The economy also has been wrestling with pernicious inflation pressures running at their highest levels since the early 1980s stagflation days. The Labor Department’s main inflation gauge showed consumer prices rising at a 7.5% clip in January, a number that is expected to climb to close to 8% when February’s report is released next week.

Amid it all, companies continue to hire, filling broad gaps still left in the leisure and hospitality sector as well as multiple other pandemic-struck industries.
We still have several million jobs to go to get back to pre-pandemic levels, but we're 750,000 jobs closer than we were last month. 

The bad news is that here on out, the Russian invasion of Ukraine is now a major issue and will be for a very, very long time. How that will affect the U.S. economy is anyone's guess, but if the Fed starts tightening the screws to kill inflation as I expect they will later this month, you can kiss the Biden Boom goodbye.

Ukraine In The Membrane, Con't

We've reached the "Russian military forces wouldn't shell Europe's largest nuclear power plant in Ukraine, would they?" phase of the invasion and I'm just exhausted.
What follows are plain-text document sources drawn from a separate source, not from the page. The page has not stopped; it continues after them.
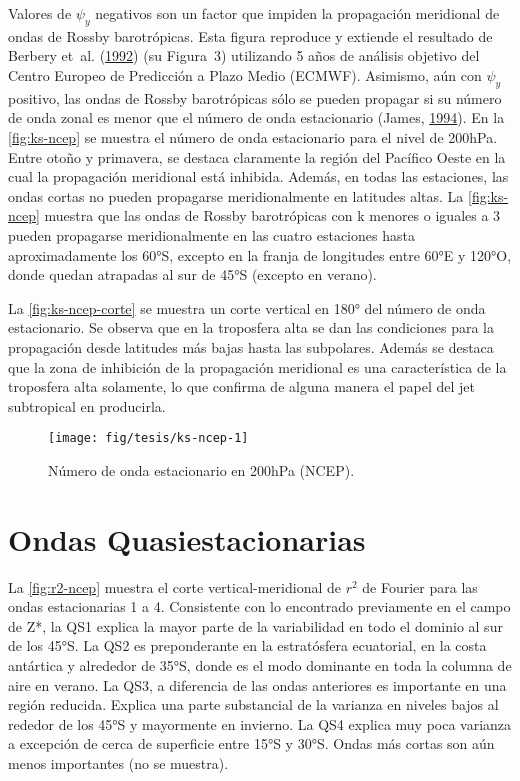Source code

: \documentclass[spanish,a4paper,12pt]{book}
\begin{document}
Valores de \(\psi_y\) negativos son un factor que impiden la propagación
meridional de ondas de Rossby barotrópicas. Esta figura reproduce y
extiende el resultado de Berbery et~al.
(\protect\hyperlink{ref-Berbery1992}{1992}) (su Figura~3) utilizando 5
años de análisis objetivo del Centro Europeo de Predicción a Plazo Medio
(ECMWF). Asimismo, aún con \(\psi_y\) positivo, las ondas de Rossby
barotrópicas sólo se pueden propagar si su número de onda zonal es menor
que el número de onda estacionario (James,
\protect\hyperlink{ref-James}{1994}). En la \autoref{fig:ks-ncep} se
muestra el número de onda estacionario para el nivel de 200hPa. Entre
otoño y primavera, se destaca claramente la región del Pacífico Oeste en
la cual la propagación meridional está inhibida. Además, en todas las
estaciones, las ondas cortas no pueden propagarse meridionalmente en
latitudes altas. La \autoref{fig:ks-ncep} muestra que las ondas de
Rossby barotrópicas con k menores o iguales a 3 pueden propagarse
meridionalmente en las cuatro estaciones hasta aproximadamente los 60°S,
excepto en la franja de longitudes entre 60°E y 120°O, donde quedan
atrapadas al sur de 45°S (excepto en verano).

La \autoref{fig:ks-ncep-corte} se muestra un corte vertical en 180° del
número de onda estacionario. Se observa que en la troposfera alta se dan
las condiciones para la propagación desde latitudes más bajas hasta las
subpolares. Además se destaca que la zona de inhibición de la
propagación meridional es una característica de la troposfera alta
solamente, lo que confirma de alguna manera el papel del jet subtropical
en producirla.

\begin{landscape}\begin{figure}

{\centering \texttt{[image: fig/tesis/ks-ncep-1]} 

}

\caption{Número de onda estacionario en 200hPa (NCEP).}\label{fig:ks-ncep}
\end{figure}
\end{landscape}

\section{Ondas Quasiestacionarias}\label{ondas-quasiestacionarias}

La \autoref{fig:r2-ncep} muestra el corte vertical-meridional de \(r^2\)
de Fourier para las ondas estacionarias 1 a 4. Consistente con lo
encontrado previamente en el campo de Z*, la QS1 explica la mayor parte
de la variabilidad en todo el dominio al sur de los 45°S. La QS2 es
preponderante en la estratósfera ecuatorial, en la costa antártica y
alrededor de 35°S, donde es el modo dominante en toda la columna de aire
en verano. La QS3, a diferencia de las ondas anteriores es importante en
una región reducida. Explica una parte substancial de la varianza en
niveles bajos al rededor de los 45°S y mayormente en invierno. La QS4
explica muy poca varianza a excepción de cerca de superficie entre 15°S
y 30°S. Ondas más cortas son aún menos importantes (no se muestra).
\end{document}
Russian invasion forces seized Europe's biggest nuclear power on Friday in heavy fighting in southeastern Ukraine, triggering global alarm, but a huge blaze in a training building has been extinguished and officials said the facility was now safe.

Combat raged elsewhere in Ukraine as Russian forces surrounded several cities in the second week of the assault launched by Russian President Vladimir Putin.

A presidential advisor said an advance had been halted on the southern city of Mykolayiv after local authorities said Russian troops had entered it. If captured, the city of 500,000 people would be the biggest yet to fall.

The capital Kyiv, in the path of a huge Russian armoured column that has been stalled on a road for days, came under renewed attack, with air raid sirens blaring in the morning and explosions audible from the city centre.

The fire at a training building at the Zaporizhzhia nuclear power plant sent global stock markets plunging.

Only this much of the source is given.